> **Problem description**: Scan the records below for the word "ρυθμός". Copy each line where it appears.

(Stored data)
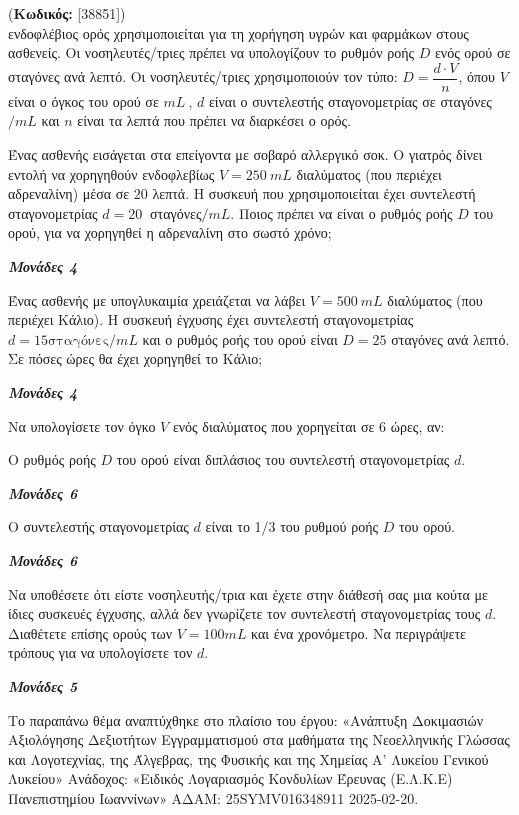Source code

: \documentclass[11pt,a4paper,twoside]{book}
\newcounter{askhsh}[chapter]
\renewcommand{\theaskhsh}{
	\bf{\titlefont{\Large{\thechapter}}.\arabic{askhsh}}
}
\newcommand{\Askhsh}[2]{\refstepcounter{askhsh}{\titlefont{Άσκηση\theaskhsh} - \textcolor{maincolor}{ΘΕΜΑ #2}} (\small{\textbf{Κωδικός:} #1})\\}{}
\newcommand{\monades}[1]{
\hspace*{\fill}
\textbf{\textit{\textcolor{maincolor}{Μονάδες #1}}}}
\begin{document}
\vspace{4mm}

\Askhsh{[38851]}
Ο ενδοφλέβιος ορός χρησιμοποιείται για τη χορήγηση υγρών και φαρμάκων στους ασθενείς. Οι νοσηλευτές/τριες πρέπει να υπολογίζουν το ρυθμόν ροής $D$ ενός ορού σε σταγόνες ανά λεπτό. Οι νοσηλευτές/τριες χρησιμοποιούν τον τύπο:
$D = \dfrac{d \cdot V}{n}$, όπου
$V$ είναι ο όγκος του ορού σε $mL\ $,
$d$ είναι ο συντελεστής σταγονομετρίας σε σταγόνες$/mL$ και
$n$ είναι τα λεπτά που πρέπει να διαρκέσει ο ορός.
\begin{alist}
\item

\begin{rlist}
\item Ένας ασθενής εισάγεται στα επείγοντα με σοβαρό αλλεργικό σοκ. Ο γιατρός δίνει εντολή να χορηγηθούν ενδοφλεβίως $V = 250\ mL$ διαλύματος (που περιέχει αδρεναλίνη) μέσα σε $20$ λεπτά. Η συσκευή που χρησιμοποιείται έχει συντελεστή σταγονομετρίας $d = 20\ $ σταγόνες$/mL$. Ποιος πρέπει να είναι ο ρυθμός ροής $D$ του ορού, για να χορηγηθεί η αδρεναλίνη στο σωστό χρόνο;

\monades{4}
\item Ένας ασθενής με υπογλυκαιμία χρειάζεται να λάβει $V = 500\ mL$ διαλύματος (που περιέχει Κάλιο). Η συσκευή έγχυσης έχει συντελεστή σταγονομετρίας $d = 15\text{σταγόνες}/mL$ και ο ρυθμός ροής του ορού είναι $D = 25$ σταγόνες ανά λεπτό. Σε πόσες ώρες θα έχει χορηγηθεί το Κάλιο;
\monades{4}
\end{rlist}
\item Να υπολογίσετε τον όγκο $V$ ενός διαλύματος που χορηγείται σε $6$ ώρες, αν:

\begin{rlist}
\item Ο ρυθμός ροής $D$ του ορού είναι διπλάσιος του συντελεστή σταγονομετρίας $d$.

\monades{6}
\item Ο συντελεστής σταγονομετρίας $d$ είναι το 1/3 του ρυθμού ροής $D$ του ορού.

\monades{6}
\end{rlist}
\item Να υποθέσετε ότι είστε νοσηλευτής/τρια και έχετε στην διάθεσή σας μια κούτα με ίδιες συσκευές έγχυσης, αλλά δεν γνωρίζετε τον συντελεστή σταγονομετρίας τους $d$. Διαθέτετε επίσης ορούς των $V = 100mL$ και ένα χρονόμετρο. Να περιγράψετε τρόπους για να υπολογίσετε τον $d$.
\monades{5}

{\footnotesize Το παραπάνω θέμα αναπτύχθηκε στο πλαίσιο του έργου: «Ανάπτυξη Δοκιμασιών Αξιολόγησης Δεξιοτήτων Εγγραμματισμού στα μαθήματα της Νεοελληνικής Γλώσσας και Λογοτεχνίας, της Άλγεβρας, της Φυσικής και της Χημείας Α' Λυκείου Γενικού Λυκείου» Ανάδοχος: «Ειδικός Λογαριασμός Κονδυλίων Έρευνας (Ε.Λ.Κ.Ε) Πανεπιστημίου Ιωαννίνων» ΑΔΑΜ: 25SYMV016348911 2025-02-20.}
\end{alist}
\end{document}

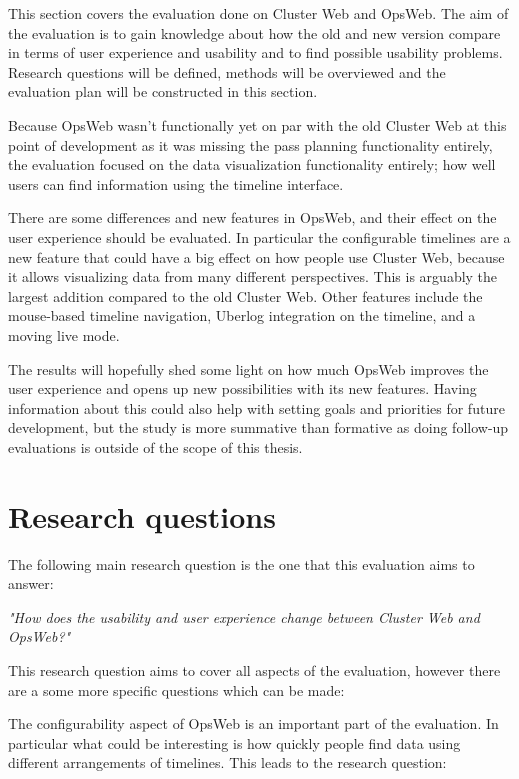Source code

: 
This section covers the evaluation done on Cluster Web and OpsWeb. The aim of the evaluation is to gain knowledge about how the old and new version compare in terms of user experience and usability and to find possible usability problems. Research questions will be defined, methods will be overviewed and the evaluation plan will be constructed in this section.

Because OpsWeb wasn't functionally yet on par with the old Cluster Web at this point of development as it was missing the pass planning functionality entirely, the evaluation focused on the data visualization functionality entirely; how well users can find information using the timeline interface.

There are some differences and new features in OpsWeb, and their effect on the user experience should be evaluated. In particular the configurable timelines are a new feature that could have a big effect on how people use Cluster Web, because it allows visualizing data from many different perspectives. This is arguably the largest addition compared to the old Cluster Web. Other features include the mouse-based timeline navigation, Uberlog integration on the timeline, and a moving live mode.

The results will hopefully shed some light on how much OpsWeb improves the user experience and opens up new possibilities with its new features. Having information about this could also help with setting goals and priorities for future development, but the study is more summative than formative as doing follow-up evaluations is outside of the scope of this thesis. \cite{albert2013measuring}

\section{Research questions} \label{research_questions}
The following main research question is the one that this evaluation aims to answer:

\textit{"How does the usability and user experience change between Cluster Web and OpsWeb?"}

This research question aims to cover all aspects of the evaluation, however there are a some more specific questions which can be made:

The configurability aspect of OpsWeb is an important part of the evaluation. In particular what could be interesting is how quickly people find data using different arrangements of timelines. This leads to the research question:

==

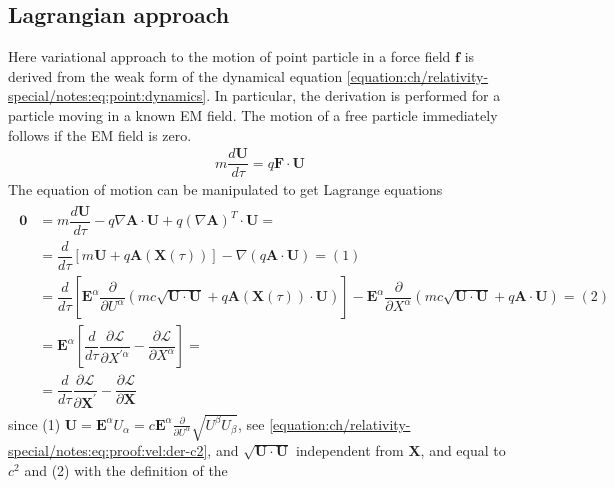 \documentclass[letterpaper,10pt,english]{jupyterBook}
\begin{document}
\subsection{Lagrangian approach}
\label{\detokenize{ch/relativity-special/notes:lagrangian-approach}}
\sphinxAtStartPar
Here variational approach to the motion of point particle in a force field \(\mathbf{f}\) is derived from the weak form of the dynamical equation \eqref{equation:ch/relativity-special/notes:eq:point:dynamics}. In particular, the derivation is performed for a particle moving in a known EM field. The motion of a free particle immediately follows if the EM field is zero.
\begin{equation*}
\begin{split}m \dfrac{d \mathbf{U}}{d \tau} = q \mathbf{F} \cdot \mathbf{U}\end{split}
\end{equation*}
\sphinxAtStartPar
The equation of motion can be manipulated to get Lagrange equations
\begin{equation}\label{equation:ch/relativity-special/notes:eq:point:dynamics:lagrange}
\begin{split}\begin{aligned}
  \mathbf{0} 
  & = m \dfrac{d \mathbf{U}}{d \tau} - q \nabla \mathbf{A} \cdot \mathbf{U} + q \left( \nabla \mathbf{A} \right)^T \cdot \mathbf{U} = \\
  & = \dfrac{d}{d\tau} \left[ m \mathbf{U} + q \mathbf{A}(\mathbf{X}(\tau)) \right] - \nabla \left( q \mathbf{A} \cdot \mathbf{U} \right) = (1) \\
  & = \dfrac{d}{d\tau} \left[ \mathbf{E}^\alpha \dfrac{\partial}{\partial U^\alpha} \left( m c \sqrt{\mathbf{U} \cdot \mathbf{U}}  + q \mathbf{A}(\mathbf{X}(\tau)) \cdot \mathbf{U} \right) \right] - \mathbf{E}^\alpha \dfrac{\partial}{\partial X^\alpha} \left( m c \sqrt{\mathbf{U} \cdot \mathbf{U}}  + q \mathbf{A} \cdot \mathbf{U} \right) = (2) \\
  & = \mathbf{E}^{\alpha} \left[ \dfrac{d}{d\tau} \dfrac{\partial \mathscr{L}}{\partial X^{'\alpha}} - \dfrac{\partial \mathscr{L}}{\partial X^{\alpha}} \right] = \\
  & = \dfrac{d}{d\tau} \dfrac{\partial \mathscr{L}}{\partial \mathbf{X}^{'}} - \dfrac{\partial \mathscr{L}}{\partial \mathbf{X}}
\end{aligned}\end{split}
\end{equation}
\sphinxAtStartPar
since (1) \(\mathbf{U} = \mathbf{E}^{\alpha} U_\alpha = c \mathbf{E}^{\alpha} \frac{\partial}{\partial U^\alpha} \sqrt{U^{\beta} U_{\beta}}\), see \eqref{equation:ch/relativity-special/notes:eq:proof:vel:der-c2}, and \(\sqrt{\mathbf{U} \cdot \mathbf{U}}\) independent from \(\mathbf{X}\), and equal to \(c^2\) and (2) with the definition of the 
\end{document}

> **Final answer**:
\item Ένας ασθενής εισάγεται στα επείγοντα με σοβαρό αλλεργικό σοκ. Ο γιατρός δίνει εντολή να χορηγηθούν ενδοφλεβίως $V = 250\ mL$ διαλύματος (που περιέχει αδρεναλίνη) μέσα σε $20$ λεπτά. Η συσκευή που χρησιμοποιείται έχει συντελεστή σταγονομετρίας $d = 20\ $ σταγόνες$/mL$. Ποιος πρέπει να είναι ο ρυθμός ροής $D$ του ορού, για να χορηγηθεί η αδρεναλίνη στο σωστό χρόνο;
\item Ένας ασθενής με υπογλυκαιμία χρειάζεται να λάβει $V = 500\ mL$ διαλύματος (που περιέχει Κάλιο). Η συσκευή έγχυσης έχει συντελεστή σταγονομετρίας $d = 15\text{σταγόνες}/mL$ και ο ρυθμός ροής του ορού είναι $D = 25$ σταγόνες ανά λεπτό. Σε πόσες ώρες θα έχει χορηγηθεί το Κάλιο;
\item Ο ρυθμός ροής $D$ του ορού είναι διπλάσιος του συντελεστή σταγονομετρίας $d$.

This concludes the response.